IDN1122Kayentao_IG14_WEB

Kayentao K, et al.

“These study results suggest that a monoclonal antibody could potentially complement other measures to protect travelers and vulnerable groups such as infants, children, and pregnant women from seasonal malaria and help eliminate malaria from defined geographical areas,” Fauci said.

Researchers presented findings from the phase 2 NIAID-USTTB trial at the American Society of Tropical Medicine & Hygiene annual meeting in Seattle. The trial evaluated the safety and efficacy of a one-time, IV infusion of a monoclonal antibody called CIS43LS given to 369 healthy, nonpregnant adults, aged 18 to 55 years from the West African country of Mali.
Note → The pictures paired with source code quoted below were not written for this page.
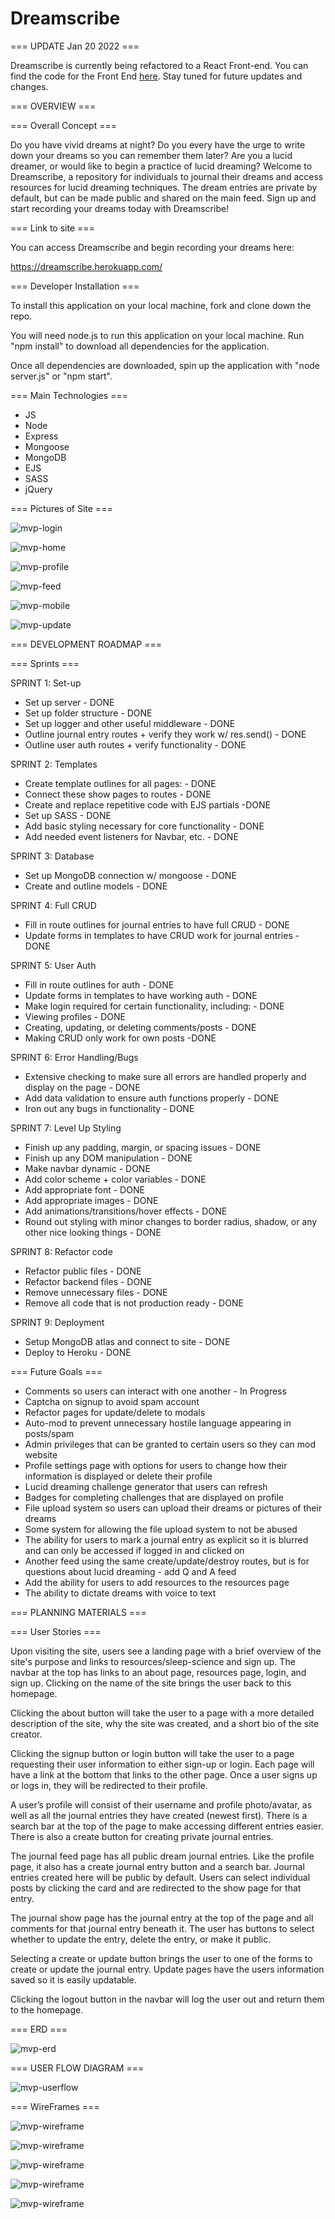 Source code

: # Dreamscribe

=== UPDATE Jan 20 2022 ===

Dreamscribe is currently being refactored to a React Front-end. You can find the code for the Front End [here](https://github.com/johndwatt/Dreamscribe-React-Refactor). Stay tuned for future updates and changes. 


=== OVERVIEW ===

=== Overall Concept === 

Do you have vivid dreams at night? Do you every have the urge to write down your dreams so you can remember them later? Are you a lucid dreamer, or would like to begin a practice of lucid dreaming? Welcome to Dreamscribe, a repository for individuals to journal their dreams and access resources for lucid dreaming techniques. The dream entries are private by default, but can be made public and shared on the main feed. Sign up and start recording your dreams today with Dreamscribe!


=== Link to site ===

You can access Dreamscribe and begin recording your dreams here:

https://dreamscribe.herokuapp.com/ 


=== Developer Installation ===

To install this application on your local machine, fork and clone down the repo. 

You will need node.js to run this application on your local machine. Run "npm install" to download all dependencies for the application.

Once all dependencies are downloaded, spin up the application with "node server.js" or "npm start". 


=== Main Technologies ===

- JS
- Node
- Express
- Mongoose
- MongoDB 
- EJS 
- SASS 
- jQuery


=== Pictures of Site ===

![mvp-login](./readme-images/login.png)

![mvp-home](./readme-images/home.png)

![mvp-profile](./readme-images/profile.png)

![mvp-feed](./readme-images/journal-feed.png)

![mvp-mobile](./readme-images/responsive-mobile-view.png)

![mvp-update](./readme-images/update-form.png)


=== DEVELOPMENT ROADMAP ===

=== Sprints ===

SPRINT 1: Set-up
- Set up server - DONE
- Set up folder structure - DONE
- Set up logger and other useful middleware - DONE
- Outline journal entry routes + verify they work w/ res.send() - DONE
- Outline user auth routes + verify functionality - DONE

SPRINT 2: Templates
- Create template outlines for all pages: - DONE
- Connect these show pages to routes - DONE
- Create and replace repetitive code with EJS partials -DONE
- Set up SASS - DONE
- Add basic styling necessary for core functionality - DONE
- Add needed event listeners for Navbar, etc. - DONE

SPRINT 3: Database
- Set up MongoDB connection w/ mongoose - DONE
- Create and outline models  - DONE

SPRINT 4: Full CRUD 
- Fill in route outlines for journal entries to have full CRUD - DONE
- Update forms in templates to have CRUD work for journal entries - DONE

SPRINT 5: User Auth
- Fill in route outlines for auth - DONE
- Update forms in templates to have working auth - DONE
- Make login required for certain functionality, including: - DONE
- Viewing profiles - DONE
- Creating, updating, or deleting comments/posts - DONE
- Making CRUD only work for own posts -DONE

SPRINT 6: Error Handling/Bugs 
- Extensive checking to make sure all errors are handled properly and display on the page - DONE
- Add data validation to ensure auth functions properly - DONE
- Iron out any bugs in functionality - DONE

SPRINT 7: Level Up Styling 
- Finish up any padding, margin, or spacing issues -  DONE
- Finish up any DOM manipulation - DONE
- Make navbar dynamic - DONE
- Add color scheme + color variables - DONE
- Add appropriate font - DONE
- Add appropriate images - DONE
- Add animations/transitions/hover effects - DONE
- Round out styling with minor changes to border radius, shadow, or any other nice looking things - DONE

SPRINT 8: Refactor code
- Refactor public files - DONE
- Refactor backend files - DONE
- Remove unnecessary files - DONE
- Remove all code that is not production ready - DONE

SPRINT 9: Deployment  
- Setup MongoDB atlas and connect to site - DONE
- Deploy to Heroku - DONE


=== Future Goals ===
- Comments so users can interact with one another - In Progress
- Captcha on signup to avoid spam account
- Refactor pages for update/delete to modals
- Auto-mod to prevent unnecessary hostile language appearing in posts/spam
- Admin privileges that can be granted to certain users so they can mod website
- Profile settings page with options for users to change how their information is displayed or delete their profile
- Lucid dreaming challenge generator that users can refresh
- Badges for completing challenges that are displayed on profile
- File upload system so users can upload their dreams or pictures of their dreams
- Some system for allowing the file upload system to not be abused
- The ability for users to mark a journal entry as explicit so it is blurred and can only be accessed if logged in and clicked on
- Another feed using the same create/update/destroy routes, but is for questions about lucid dreaming - add Q and A feed
- Add the ability for users to add resources to the resources page
- The ability to dictate dreams with voice to text


=== PLANNING MATERIALS ===

=== User Stories ===

Upon visiting the site, users see a landing page with a brief overview of the site's purpose and links to resources/sleep-science and sign up. The navbar at the top has links to an about page, resources page, login, and sign up. Clicking on the name of the site brings the user back to this homepage. 

Clicking the about button will take the user to a page with a more detailed description of the site, why the site was created, and a short bio of the site creator. 

Clicking the signup button or login button will take the user to a page requesting their user information to either sign-up or login. Each page will have a link at the bottom that links to the other page. Once a user signs up or logs in, they will be redirected to their profile.

A user’s profile will consist of their username and profile photo/avatar, as well as all the journal entries they have created (newest first). There is a search bar at the top of the page to make accessing different entries easier. There is also a create button for creating private journal entries. 

The journal feed page has all public dream journal entries. Like the profile page, it also has a create journal entry button and a search bar. Journal entries created here will be public by default. Users can select individual posts by clicking the card and are redirected to the show page for that entry.

The journal show page has the journal entry at the top of the page and all comments for that journal entry beneath it. The user has buttons to select whether to update the entry, delete the entry, or make it public.

Selecting a create or update button brings the user to one of the forms to create or update the journal entry. Update pages have the users information saved so it is easily updatable. 

Clicking the logout button in the navbar will log the user out and return them to the homepage. 


=== ERD ===

![mvp-erd](./readme-images/erd.png)


=== USER FLOW DIAGRAM ===

![mvp-userflow](./readme-images/Userflow.png)


=== WireFrames ===

![mvp-wireframe](./readme-images/login-wf.jpg)

![mvp-wireframe](./readme-images/home-wf.jpg)

![mvp-wireframe](./readme-images/journal-wf.jpg)

![mvp-wireframe](./readme-images/show-wf.jpg)

![mvp-wireframe](./readme-images/profile-wf.jpg)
According to the study, the first part of the trial assessed the safety of three different doses of CIS43LS — 5 mg, 10 mg and 40 mg per kg of body weight — given intravenously in six participants per dose level. The researchers followed participants for 24 weeks, during which time they found that the treatment was safe and well tolerated.

The second part of the trial assessed the efficacy of two different doses of CIS43LS compared with a placebo. In total, 330 participants were randomly assigned in a 1:1:1 ratio to receive either the 10 mg/kg or 40 mg/kg dose or a placebo by IV infusion. The researchers again followed participants for 24 weeks, testing their blood for Plasmodium falciparum weekly for the first 28 days and then every 2 weeks after that.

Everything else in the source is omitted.